Task item: Transcribe the listing word for word. Begin at its first line and end with the line containing "Download maven and".

Extracted material:

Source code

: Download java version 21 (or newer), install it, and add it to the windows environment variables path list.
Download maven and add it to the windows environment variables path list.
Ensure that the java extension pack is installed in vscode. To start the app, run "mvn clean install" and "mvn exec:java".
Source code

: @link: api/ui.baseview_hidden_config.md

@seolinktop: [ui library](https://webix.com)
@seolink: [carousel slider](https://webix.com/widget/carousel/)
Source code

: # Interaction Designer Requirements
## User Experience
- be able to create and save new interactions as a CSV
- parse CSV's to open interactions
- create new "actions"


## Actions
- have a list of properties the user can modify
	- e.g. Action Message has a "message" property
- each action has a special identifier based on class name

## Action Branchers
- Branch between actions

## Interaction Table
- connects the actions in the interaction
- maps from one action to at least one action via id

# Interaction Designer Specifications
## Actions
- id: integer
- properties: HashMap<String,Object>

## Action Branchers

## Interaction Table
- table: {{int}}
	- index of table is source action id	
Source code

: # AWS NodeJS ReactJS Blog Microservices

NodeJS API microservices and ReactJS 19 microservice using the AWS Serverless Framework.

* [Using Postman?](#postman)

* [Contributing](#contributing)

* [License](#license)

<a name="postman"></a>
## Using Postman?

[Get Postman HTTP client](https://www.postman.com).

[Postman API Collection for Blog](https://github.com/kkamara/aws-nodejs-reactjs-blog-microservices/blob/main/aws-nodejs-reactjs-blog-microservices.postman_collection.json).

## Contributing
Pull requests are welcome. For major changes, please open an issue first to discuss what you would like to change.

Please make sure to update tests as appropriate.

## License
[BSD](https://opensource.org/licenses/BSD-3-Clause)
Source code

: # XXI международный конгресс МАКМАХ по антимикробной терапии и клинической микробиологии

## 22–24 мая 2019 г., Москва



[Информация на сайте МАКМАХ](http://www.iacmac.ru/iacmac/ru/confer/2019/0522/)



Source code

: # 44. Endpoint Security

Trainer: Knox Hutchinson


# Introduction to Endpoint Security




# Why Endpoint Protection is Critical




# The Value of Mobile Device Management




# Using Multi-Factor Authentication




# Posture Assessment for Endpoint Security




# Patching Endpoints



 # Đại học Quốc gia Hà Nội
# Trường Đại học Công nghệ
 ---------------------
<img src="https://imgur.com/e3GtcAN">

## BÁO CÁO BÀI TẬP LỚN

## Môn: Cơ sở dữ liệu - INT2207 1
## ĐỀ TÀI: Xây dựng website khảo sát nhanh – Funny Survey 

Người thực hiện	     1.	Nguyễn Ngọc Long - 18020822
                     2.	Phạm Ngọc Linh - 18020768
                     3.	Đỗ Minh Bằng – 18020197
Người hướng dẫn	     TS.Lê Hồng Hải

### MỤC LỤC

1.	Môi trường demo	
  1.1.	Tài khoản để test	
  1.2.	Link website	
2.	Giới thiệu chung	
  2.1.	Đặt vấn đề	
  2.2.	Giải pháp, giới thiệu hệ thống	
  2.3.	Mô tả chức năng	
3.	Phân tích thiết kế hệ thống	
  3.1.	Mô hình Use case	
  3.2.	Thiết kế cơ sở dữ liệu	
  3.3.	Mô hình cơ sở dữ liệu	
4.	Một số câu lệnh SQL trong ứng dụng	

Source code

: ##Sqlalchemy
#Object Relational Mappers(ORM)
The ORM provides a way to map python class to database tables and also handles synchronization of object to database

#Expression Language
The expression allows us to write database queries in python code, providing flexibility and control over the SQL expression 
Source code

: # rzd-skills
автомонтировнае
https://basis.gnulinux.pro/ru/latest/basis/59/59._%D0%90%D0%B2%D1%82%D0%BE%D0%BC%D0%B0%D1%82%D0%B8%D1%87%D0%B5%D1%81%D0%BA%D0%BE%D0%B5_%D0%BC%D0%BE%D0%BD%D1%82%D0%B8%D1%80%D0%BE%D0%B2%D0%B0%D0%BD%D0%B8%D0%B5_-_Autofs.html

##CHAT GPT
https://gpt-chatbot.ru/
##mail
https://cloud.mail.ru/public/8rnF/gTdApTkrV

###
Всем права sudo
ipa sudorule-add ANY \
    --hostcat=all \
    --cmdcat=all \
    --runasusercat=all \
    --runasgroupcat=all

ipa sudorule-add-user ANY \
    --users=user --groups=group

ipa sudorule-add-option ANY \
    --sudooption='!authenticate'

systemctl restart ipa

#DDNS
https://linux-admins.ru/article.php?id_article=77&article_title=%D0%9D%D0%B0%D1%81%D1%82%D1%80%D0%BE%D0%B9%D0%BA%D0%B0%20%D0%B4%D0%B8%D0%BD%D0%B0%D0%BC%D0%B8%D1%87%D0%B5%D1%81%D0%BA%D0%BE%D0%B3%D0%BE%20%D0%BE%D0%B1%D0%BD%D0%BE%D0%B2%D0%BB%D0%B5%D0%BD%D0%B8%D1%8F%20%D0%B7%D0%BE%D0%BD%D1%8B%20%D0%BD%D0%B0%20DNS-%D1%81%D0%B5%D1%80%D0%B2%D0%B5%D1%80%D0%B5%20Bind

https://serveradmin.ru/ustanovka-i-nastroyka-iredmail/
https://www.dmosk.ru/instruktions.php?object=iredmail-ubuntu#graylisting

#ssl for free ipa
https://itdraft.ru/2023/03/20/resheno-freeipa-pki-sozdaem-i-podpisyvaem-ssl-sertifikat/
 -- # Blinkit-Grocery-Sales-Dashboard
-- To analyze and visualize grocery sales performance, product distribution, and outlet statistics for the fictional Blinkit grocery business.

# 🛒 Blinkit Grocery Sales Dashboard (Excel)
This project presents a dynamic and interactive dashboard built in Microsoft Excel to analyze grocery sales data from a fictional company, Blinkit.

Reply:
Source code

: Download java version 21 (or newer), install it, and add it to the windows environment variables path list.
Download maven and add it to the windows environment variables path list.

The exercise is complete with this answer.